O24 A novel method to follow disease progression in ALS: MScanFit MUNE

Abstract

Objectives To evaluate the potential of a novel motor unit number estimation (MUNE) method MScanFit MUNE (MScan) as a measure of disease progression in ALS compared to two traditional MUNE methods; Multiple point stimulation MUNE (MPS) and Motor Unit Number Index (MUNIX). Methods Twenty-seven ALS patients were included. MPS, MScan and MUNIX were performed in the abductor pollicis brevis (APB) muscle in all subjects and repeated after 4 months (23 patients) and 8 months (16 patients). Patients were evaluated clinically by the ALS functional rating scale (ALSFRS-R). Changes in MUNE values were assessed with Wilcoxon signed rank test. Results There was a decrease in MUNE value with MScan from baseline to the 4 months recording (10%) and to the 8 months recording (29%). MScan registered a significantly larger decrease in MUNE value than MPS (increase of 2%) and MUNIX (decrease of 1%) from baseline to 8 months.
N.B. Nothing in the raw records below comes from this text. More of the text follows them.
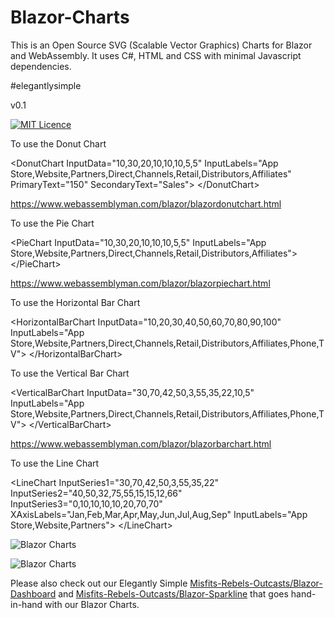 # Blazor-Charts
This is an Open Source SVG (Scalable Vector Graphics) Charts for Blazor and WebAssembly. It uses C#, HTML and CSS with minimal Javascript dependencies.  

&num;elegantlysimple

v0.1

[![MIT Licence](https://www.webassemblyman.com/images/mitlicense.png)](https://www.webassemblyman.com/MITLicense.txt)

To use the Donut Chart

&lt;DonutChart InputData="10,30,20,10,10,10,5,5" 
               InputLabels="App Store,Website,Partners,Direct,Channels,Retail,Distributors,Affiliates" PrimaryText="150" SecondaryText="Sales">
&lt;/DonutChart>

https://www.webassemblyman.com/blazor/blazordonutchart.html

To use the Pie Chart

&lt;PieChart InputData="10,30,20,10,10,10,5,5" 
             InputLabels="App Store,Website,Partners,Direct,Channels,Retail,Distributors,Affiliates">
&lt;/PieChart>

https://www.webassemblyman.com/blazor/blazorpiechart.html

To use the Horizontal Bar Chart

&lt;HorizontalBarChart 
    InputData="10,20,30,40,50,60,70,80,90,100"
    InputLabels="App Store,Website,Partners,Direct,Channels,Retail,Distributors,Affiliates,Phone,TV"&gt;
&lt;/HorizontalBarChart&gt;

To use the Vertical Bar Chart

&lt;VerticalBarChart InputData="30,70,42,50,3,55,35,22,10,5"
                     InputLabels="App Store,Website,Partners,Direct,Channels,Retail,Distributors,Affiliates,Phone,TV">
&lt;/VerticalBarChart>

https://www.webassemblyman.com/blazor/blazorbarchart.html

To use the Line Chart

&lt;LineChart InputSeries1="30,70,42,50,3,55,35,22"
            InputSeries2="40,50,32,75,55,15,15,12,66"
            InputSeries3="0,10,10,10,10,20,70,70"
            XAxisLabels="Jan,Feb,Mar,Apr,May,Jun,Jul,Aug,Sep"
            InputLabels="App Store,Website,Partners"&gt;
&lt;/LineChart&gt;


![Blazor Charts](https://barcoderesource.com/blazor/blazorcharts.png)

![Blazor Charts](https://barcoderesource.com/blazor/blazorbarcharts.png)

Please also check out our Elegantly Simple [Misfits-Rebels-Outcasts/Blazor-Dashboard](https://github.com/Misfits-Rebels-Outcasts/Blazor-Dashboard) and [Misfits-Rebels-Outcasts/Blazor-Sparkline](https://github.com/Misfits-Rebels-Outcasts/Blazor-Sparkline) that goes hand-in-hand with our Blazor Charts.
No significant difference was found in MUNE decrease between the methods from 4 to 8 months. Discussion MScan registered a decrease in MUNE value in an earlier phase of the disease than MPS and MUNIX. This emphasizes the potential of MScan as a more sensitive follow-up tool in detecting motor unit loss in ALS. Conclusion The results suggest that MScan may be an important and sensitive measure of disease progression in ALS. Significance MScan may be a useful method in which the ability to quantify motor unit loss can be helpful in assessment of treatments aiming to reduce or prevent motor neurone degeneration.